- **Problem details**:
Word for word, copy out the records given below.

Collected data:

++++++++

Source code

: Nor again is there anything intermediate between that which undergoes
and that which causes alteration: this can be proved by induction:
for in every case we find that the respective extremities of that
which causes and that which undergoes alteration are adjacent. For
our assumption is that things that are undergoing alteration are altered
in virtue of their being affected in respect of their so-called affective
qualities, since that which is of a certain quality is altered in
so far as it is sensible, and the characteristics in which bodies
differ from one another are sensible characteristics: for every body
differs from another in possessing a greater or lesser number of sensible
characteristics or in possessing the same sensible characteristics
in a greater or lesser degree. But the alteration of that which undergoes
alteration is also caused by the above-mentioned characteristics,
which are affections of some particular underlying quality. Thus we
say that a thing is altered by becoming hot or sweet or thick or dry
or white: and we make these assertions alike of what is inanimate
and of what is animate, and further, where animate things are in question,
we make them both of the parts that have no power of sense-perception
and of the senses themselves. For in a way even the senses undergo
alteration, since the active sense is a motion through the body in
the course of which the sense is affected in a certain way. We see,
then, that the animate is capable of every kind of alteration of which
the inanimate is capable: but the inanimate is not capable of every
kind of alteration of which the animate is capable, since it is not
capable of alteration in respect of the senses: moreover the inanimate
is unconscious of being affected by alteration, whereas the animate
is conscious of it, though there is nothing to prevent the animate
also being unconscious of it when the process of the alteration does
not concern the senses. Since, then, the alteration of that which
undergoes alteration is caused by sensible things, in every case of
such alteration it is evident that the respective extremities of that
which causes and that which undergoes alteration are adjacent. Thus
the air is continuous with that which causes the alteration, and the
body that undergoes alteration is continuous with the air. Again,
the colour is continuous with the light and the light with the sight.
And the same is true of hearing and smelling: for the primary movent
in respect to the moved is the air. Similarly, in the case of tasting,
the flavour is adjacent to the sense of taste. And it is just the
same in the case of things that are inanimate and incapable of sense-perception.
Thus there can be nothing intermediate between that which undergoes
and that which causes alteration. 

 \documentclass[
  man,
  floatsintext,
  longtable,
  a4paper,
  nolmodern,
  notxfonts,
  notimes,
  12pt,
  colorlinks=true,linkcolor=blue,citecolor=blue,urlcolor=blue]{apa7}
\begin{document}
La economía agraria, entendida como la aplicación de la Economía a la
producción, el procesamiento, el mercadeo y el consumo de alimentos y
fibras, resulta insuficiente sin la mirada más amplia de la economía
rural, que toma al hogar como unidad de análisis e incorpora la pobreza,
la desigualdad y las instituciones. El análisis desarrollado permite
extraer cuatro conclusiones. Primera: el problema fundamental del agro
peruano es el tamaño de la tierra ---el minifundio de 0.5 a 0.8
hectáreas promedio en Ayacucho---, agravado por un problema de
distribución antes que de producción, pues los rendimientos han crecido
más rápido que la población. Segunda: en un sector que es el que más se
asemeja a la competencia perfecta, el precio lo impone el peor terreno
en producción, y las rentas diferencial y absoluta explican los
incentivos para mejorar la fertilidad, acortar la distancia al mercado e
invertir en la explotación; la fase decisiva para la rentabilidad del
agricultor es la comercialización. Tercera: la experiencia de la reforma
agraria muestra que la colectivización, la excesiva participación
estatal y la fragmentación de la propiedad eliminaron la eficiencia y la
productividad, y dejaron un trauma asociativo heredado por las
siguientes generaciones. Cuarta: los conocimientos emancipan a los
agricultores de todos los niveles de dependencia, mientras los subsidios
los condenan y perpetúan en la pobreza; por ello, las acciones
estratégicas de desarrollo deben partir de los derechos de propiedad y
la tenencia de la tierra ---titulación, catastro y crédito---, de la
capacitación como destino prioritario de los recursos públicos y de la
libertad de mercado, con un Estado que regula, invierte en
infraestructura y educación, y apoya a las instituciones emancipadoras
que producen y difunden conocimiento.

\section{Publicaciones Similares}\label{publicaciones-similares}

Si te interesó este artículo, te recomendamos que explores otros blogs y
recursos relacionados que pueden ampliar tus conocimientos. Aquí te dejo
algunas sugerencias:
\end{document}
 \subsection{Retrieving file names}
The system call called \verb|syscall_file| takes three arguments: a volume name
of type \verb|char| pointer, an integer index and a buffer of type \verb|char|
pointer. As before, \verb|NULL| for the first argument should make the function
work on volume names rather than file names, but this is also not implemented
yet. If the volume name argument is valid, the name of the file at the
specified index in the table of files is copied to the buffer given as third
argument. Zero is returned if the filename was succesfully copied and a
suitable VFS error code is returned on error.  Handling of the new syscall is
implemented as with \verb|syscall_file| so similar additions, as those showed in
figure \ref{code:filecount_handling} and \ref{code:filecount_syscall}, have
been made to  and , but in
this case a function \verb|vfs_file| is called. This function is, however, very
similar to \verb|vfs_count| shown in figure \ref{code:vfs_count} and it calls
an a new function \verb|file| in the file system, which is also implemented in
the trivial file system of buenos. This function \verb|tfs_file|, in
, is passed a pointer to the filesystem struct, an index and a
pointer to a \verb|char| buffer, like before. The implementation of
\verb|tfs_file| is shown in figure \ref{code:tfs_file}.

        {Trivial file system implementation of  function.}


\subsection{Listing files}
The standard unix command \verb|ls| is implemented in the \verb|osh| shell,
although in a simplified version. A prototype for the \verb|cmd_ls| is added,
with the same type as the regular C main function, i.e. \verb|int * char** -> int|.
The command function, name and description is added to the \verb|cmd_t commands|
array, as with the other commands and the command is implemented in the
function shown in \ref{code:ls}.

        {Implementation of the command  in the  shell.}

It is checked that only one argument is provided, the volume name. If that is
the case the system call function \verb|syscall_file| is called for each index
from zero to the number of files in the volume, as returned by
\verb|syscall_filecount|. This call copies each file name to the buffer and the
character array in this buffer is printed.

++++++++

- **Your solution**:
Source code

: Nor again is there anything intermediate between that which undergoes
and that which causes alteration: this can be proved by induction:
for in every case we find that the respective extremities of that
which causes and that which undergoes alteration are adjacent. For
our assumption is that things that are undergoing alteration are altered
in virtue of their being affected in respect of their so-called affective
qualities, since that which is of a certain quality is altered in
so far as it is sensible, and the characteristics in which bodies
differ from one another are sensible characteristics: for every body
differs from another in possessing a greater or lesser number of sensible
characteristics or in possessing the same sensible characteristics
in a greater or lesser degree. But the alteration of that which undergoes
alteration is also caused by the above-mentioned characteristics,
which are affections of some particular underlying quality. Thus we
say that a thing is altered by becoming hot or sweet or thick or dry
or white: and we make these assertions alike of what is inanimate
and of what is animate, and further, where animate things are in question,
we make them both of the parts that have no power of sense-perception
and of the senses themselves. For in a way even the senses undergo
alteration, since the active sense is a motion through the body in
the course of which the sense is affected in a certain way. We see,
then, that the animate is capable of every kind of alteration of which
the inanimate is capable: but the inanimate is not capable of every
kind of alteration of which the animate is capable, since it is not
capable of alteration in respect of the senses: moreover the inanimate
is unconscious of being affected by alteration, whereas the animate
is conscious of it, though there is nothing to prevent the animate
also being unconscious of it when the process of the alteration does
not concern the senses. Since, then, the alteration of that which
undergoes alteration is caused by sensible things, in every case of
such alteration it is evident that the respective extremities of that
which causes and that which undergoes alteration are adjacent. Thus
the air is continuous with that which causes the alteration, and the
body that undergoes alteration is continuous with the air. Again,
the colour is continuous with the light and the light with the sight.
And the same is true of hearing and smelling: for the primary movent
in respect to the moved is the air. Similarly, in the case of tasting,
the flavour is adjacent to the sense of taste. And it is just the
same in the case of things that are inanimate and incapable of sense-perception.
Thus there can be nothing intermediate between that which undergoes
and that which causes alteration. 

 \documentclass[
  man,
  floatsintext,
  longtable,
  a4paper,
  nolmodern,
  notxfonts,
  notimes,
  12pt,
  colorlinks=true,linkcolor=blue,citecolor=blue,urlcolor=blue]{apa7}
\begin{document}
La economía agraria, entendida como la aplicación de la Economía a la
producción, el procesamiento, el mercadeo y el consumo de alimentos y
fibras, resulta insuficiente sin la mirada más amplia de la economía
rural, que toma al hogar como unidad de análisis e incorpora la pobreza,
la desigualdad y las instituciones. El análisis desarrollado permite
extraer cuatro conclusiones. Primera: el problema fundamental del agro
peruano es el tamaño de la tierra ---el minifundio de 0.5 a 0.8
hectáreas promedio en Ayacucho---, agravado por un problema de
distribución antes que de producción, pues los rendimientos han crecido
más rápido que la población. Segunda: en un sector que es el que más se
asemeja a la competencia perfecta, el precio lo impone el peor terreno
en producción, y las rentas diferencial y absoluta explican los
incentivos para mejorar la fertilidad, acortar la distancia al mercado e
invertir en la explotación; la fase decisiva para la rentabilidad del
agricultor es la comercialización. Tercera: la experiencia de la reforma
agraria muestra que la colectivización, la excesiva participación
estatal y la fragmentación de la propiedad eliminaron la eficiencia y la
productividad, y dejaron un trauma asociativo heredado por las
siguientes generaciones. Cuarta: los conocimientos emancipan a los
agricultores de todos los niveles de dependencia, mientras los subsidios
los condenan y perpetúan en la pobreza; por ello, las acciones
estratégicas de desarrollo deben partir de los derechos de propiedad y
la tenencia de la tierra ---titulación, catastro y crédito---, de la
capacitación como destino prioritario de los recursos públicos y de la
libertad de mercado, con un Estado que regula, invierte en
infraestructura y educación, y apoya a las instituciones emancipadoras
que producen y difunden conocimiento.

\section{Publicaciones Similares}\label{publicaciones-similares}

Si te interesó este artículo, te recomendamos que explores otros blogs y
recursos relacionados que pueden ampliar tus conocimientos. Aquí te dejo
algunas sugerencias:
\end{document}
 \subsection{Retrieving file names}
The system call called \verb|syscall_file| takes three arguments: a volume name
of type \verb|char| pointer, an integer index and a buffer of type \verb|char|
pointer. As before, \verb|NULL| for the first argument should make the function
work on volume names rather than file names, but this is also not implemented
yet. If the volume name argument is valid, the name of the file at the
specified index in the table of files is copied to the buffer given as third
argument. Zero is returned if the filename was succesfully copied and a
suitable VFS error code is returned on error.  Handling of the new syscall is
implemented as with \verb|syscall_file| so similar additions, as those showed in
figure \ref{code:filecount_handling} and \ref{code:filecount_syscall}, have
been made to  and , but in
this case a function \verb|vfs_file| is called. This function is, however, very
similar to \verb|vfs_count| shown in figure \ref{code:vfs_count} and it calls
an a new function \verb|file| in the file system, which is also implemented in
the trivial file system of buenos. This function \verb|tfs_file|, in
, is passed a pointer to the filesystem struct, an index and a
pointer to a \verb|char| buffer, like before. The implementation of
\verb|tfs_file| is shown in figure \ref{code:tfs_file}.

        {Trivial file system implementation of  function.}


\subsection{Listing files}
The standard unix command \verb|ls| is implemented in the \verb|osh| shell,
although in a simplified version. A prototype for the \verb|cmd_ls| is added,
with the same type as the regular C main function, i.e. \verb|int * char** -> int|.
The command function, name and description is added to the \verb|cmd_t commands|
array, as with the other commands and the command is implemented in the
function shown in \ref{code:ls}.

        {Implementation of the command  in the  shell.}

It is checked that only one argument is provided, the volume name. If that is
the case the system call function \verb|syscall_file| is called for each index
from zero to the number of files in the volume, as returned by
\verb|syscall_filecount|. This call copies each file name to the buffer and the
character array in this buffer is printed.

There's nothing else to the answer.